Billionaire Masayoshi Son, chairman and chief executive officer of SoftBank Group Corp. (Photographer: Akio Kon/Bloomberg)
Billionaire Masayoshi Son, chairman and chief executive officer of SoftBank Group Corp. (Photographer: Akio Kon/Bloomberg)

Son said that SoftBank will support Oyo’s growth in China as well. “There is a monthly increase of about 10,000 rooms booked for a night. It's the biggest player in hotel business. Oyo is being supported by us in the form of a joint venture.”

Son's love for Oyo has reflected in investments by his $100 billion Vision Fund. Last year, Oyo had secured a $250-million funding round led by SoftBank.

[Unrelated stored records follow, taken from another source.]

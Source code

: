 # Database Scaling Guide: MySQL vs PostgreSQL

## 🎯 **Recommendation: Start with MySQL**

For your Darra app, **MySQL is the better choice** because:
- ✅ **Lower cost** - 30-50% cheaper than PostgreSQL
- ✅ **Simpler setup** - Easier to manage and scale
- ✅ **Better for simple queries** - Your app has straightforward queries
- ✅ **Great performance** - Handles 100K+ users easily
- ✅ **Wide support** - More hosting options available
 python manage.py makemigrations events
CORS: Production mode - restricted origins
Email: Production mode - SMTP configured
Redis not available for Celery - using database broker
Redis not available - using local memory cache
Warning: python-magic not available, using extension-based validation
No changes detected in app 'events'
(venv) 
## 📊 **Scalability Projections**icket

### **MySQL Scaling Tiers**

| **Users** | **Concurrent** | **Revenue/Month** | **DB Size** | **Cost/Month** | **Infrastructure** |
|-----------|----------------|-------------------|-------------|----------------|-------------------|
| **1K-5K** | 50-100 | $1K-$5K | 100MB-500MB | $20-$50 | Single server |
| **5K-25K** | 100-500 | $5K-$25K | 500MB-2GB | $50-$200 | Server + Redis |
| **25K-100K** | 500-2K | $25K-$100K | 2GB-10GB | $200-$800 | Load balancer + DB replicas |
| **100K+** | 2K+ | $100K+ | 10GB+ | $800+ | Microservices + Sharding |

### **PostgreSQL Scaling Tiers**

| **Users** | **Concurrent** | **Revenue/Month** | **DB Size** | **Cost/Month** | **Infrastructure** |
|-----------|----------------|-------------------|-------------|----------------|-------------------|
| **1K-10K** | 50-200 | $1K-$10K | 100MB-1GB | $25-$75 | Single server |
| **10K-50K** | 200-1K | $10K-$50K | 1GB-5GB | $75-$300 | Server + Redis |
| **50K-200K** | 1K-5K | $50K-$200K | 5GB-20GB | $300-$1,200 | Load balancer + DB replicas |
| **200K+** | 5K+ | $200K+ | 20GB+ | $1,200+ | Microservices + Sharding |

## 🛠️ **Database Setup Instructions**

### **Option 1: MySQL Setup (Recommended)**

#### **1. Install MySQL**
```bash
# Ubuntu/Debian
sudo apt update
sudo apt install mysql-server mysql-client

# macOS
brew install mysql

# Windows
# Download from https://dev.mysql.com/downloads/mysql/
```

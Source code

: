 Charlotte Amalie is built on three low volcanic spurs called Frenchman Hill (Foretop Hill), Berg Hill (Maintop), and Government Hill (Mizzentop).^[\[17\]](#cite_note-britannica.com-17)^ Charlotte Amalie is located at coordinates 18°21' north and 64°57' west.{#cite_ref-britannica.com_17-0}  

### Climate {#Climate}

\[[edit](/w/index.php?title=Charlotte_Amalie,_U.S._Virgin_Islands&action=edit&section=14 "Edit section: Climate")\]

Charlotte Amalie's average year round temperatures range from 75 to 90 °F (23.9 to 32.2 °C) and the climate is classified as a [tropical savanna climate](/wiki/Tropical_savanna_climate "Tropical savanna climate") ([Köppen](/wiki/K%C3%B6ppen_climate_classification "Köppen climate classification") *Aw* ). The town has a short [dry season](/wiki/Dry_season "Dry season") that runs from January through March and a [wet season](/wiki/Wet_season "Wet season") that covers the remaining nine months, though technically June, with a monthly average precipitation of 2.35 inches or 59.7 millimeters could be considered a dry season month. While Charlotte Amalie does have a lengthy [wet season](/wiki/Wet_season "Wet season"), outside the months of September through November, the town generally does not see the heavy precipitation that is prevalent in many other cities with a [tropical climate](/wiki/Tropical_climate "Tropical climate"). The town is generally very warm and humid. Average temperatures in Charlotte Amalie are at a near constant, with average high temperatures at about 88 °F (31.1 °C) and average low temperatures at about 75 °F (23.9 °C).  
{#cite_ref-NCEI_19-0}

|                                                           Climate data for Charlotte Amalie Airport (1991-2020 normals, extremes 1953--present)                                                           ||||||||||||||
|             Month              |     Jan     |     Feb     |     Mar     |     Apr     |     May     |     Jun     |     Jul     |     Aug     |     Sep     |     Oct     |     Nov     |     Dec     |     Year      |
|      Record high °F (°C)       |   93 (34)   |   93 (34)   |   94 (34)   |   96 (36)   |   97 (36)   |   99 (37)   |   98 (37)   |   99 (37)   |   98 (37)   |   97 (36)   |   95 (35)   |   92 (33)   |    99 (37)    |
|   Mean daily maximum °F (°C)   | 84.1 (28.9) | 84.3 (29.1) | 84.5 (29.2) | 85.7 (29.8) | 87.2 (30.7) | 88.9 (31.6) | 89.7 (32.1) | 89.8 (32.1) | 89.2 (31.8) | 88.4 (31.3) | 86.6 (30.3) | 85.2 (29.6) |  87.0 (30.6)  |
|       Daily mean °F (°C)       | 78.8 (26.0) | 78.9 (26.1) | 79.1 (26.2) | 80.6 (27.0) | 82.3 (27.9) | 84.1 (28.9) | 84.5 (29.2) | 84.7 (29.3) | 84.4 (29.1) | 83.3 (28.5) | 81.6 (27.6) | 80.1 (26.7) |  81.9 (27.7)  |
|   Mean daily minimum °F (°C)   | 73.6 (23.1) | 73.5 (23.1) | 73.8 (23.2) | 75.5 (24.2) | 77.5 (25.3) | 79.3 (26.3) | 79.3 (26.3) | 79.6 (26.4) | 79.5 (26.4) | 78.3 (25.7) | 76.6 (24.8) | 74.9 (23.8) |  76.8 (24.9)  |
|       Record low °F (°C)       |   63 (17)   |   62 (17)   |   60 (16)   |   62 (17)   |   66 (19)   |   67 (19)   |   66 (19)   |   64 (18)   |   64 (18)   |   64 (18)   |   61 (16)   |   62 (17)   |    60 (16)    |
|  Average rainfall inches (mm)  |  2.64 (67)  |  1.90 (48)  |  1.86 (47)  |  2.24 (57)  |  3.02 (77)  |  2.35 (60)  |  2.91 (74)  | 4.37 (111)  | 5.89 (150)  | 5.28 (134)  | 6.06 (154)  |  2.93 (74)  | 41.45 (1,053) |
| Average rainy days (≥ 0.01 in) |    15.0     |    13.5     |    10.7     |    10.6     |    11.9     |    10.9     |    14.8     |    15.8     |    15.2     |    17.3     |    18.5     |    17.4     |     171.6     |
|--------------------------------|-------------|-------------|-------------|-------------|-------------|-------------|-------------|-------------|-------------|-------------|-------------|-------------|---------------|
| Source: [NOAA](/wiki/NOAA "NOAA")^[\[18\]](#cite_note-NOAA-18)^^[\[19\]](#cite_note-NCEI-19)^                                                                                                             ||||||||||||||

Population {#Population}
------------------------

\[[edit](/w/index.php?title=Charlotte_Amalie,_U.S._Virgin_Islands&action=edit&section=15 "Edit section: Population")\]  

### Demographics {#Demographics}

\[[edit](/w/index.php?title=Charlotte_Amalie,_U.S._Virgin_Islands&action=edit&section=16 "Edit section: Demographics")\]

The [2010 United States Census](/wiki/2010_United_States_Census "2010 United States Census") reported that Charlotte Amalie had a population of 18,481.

According to Crunchbase, which aggregates information on startups, SoftBank has invested a total of $440 million in Oyo over three funding rounds.

Two Indian Startups Named In WEF’s Tech Pioneers List

Ahmedabad's My Crop Technologies and New Delhi's SocialCops have featured in the World Economic Forum's Technology Pioneers list, a cohort of 61 early stage firms that will stand a chance to visit the annual meeting in Davos, Switzerland.

WEF has recognised startups that are “pioneering new technologies and innovations ranging from the use of artificial intelligence in drug discovery, the development of autonomous vehicles, advancing cybersecurity and reducing food waste, to applying blockchain to a decentralized engagement platform”, it said on its website. The startups will become part of a two-year journey where they'll engage in WEF's activities and events around the globe.

MyCrop Tech, founded by Deepak Pareek in 2016, is a machine learning-based platform to help farmers with insights, expertise and resources to increase their productivity, and profitablity, WEF said. "It helps farmers reduce the costs of cultivation by using good agricultural practices and information customized for each farmer."

The other startup Social Cops, founded by Prukalpa Sankar in 2013, is using data intelligence to clean up organised data. “SocialCops is a data intelligence company on a mission to solve the world's most critical problems, such as cleaning up unorganised data,” WEF said. “The platform overcomes the immense challenges of dirty data in emerging markets and transforms them into intuitive insights and better decisions.”

The selected startups will meet at the WEF Annual Meeting of the New Champions 2018 in Tianjin, China, in September. Some of them will also participate in the WEF Annual Meeting 2019 in Davos in January, the statement said.